In the case heard before the Nyeri Resident Magistrate, Ruthuthi said Wachira hit him with a stone on his right leg which was fractured.

He was sentenced to 20 months in prison and three strokes of the cane. But his friend was not done yet.

Eager for his pound of flesh, Ruthuthi went back to court with a civil suit seeking to recover the costs incurred on the medical expenses as a result of the injuries, the five months’ salary he forfeited while recuperating in hospital and general damages.

In his defence, Wachira stated that he was framed for the crime so that some unidentified people could acquire his land.

Ruthuthi won the case and on January 26, 1985, the court ordered his friend to pay Sh102,825 as damages.

For 12 years, Wachira was unable to raise the money which ballooned to Sh240, 439.

Ruthuthi went back to court seeking the sale of his friend’s six acre piece of land to get the money awarded as damages.

In his application filed on February 19, 1997 he asked the court to order the sale of the land and the proceeds handed out to him.

Further, he sought orders to be included among those bidding for the land.

On July 25, 1997, Senior Deputy Registrar of the High Court Muga Apondi gave the go ahead for the sale of the land and appointed auctioneers to handle the process.

On August 18, 1998, an advertisement appeared in the Daily Nation inviting bids for the land located along Sagana State Lodge-Karatina Highway.

Among those present when the land went under the hammer on September 3, 1998 was Ruthuthi who went on to become the new owner after bidding Sh240, 439. Since he was the creditor in the case, the land was handed to him.

Now Wachira believes that he was the victim of a well-executed plan to disposes him of his property.

He moved to court to challenge the sale of the land claiming that the auction was fraudulent.
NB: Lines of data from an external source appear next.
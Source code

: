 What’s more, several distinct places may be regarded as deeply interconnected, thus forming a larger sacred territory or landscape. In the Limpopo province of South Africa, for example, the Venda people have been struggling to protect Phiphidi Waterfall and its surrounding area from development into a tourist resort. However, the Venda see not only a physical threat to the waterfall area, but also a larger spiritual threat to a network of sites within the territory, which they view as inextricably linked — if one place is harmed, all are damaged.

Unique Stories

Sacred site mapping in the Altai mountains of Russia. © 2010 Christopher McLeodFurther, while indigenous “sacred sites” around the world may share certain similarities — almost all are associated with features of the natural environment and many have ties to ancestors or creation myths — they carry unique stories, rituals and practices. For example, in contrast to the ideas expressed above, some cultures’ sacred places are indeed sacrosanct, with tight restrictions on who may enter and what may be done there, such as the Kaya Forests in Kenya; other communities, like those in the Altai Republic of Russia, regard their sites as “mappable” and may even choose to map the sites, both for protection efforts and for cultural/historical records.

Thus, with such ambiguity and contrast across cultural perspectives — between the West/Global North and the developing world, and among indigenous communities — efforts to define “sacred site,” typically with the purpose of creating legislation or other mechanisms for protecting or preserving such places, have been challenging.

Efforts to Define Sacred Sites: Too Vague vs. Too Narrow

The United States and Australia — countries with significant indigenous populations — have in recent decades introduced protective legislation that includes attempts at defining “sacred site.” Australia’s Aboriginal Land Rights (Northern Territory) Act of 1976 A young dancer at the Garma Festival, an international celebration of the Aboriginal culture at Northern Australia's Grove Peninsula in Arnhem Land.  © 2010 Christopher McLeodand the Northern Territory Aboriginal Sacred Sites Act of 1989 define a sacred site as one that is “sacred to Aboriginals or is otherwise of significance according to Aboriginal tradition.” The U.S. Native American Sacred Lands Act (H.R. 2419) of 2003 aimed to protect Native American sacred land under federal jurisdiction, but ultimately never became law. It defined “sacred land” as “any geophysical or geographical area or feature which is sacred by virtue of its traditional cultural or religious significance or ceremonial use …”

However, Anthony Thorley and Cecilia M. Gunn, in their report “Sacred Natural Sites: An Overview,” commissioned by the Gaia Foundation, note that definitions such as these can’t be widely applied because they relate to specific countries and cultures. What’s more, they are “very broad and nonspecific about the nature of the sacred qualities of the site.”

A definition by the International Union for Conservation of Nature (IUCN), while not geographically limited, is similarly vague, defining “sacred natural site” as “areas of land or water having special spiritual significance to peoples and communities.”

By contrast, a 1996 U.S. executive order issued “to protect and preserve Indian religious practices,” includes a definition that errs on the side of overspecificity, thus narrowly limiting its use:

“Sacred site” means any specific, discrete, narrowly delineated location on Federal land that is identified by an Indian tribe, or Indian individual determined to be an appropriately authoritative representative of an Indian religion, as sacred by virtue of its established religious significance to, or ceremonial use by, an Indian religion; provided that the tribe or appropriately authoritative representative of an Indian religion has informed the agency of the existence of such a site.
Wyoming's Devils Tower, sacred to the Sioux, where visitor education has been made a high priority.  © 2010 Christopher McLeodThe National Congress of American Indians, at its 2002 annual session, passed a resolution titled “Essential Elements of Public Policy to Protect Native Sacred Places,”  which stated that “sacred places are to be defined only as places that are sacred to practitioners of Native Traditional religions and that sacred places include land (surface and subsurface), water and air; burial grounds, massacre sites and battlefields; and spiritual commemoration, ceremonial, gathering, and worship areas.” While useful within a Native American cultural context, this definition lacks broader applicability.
Wachira questioned how Ruthuthi, an aggrieved party in the case, ended up being one of the bidders.

But Justice Vitalis Juma said no illegality was committed.

“I personally shy away from granting the decree holder permission to bid at an auction but it is not illegal so long as he gets permission,” the judge said.

Wachira argued that the land had been sold far below its true value and he was not notified about the auction.

A six-acre piece of land, he said, was worth at least Sh2 million. He questioned why the entire parcel of land was sold, rather than a fraction that would cover the award for damages.

Wachira claimed that the suit that led to the award for compensation was filed while he was in prison and he was not present during some court sessions.

Moreover, he submitted, the application for the sale of his land was filed and heard ex-parte because he had not been served with the application.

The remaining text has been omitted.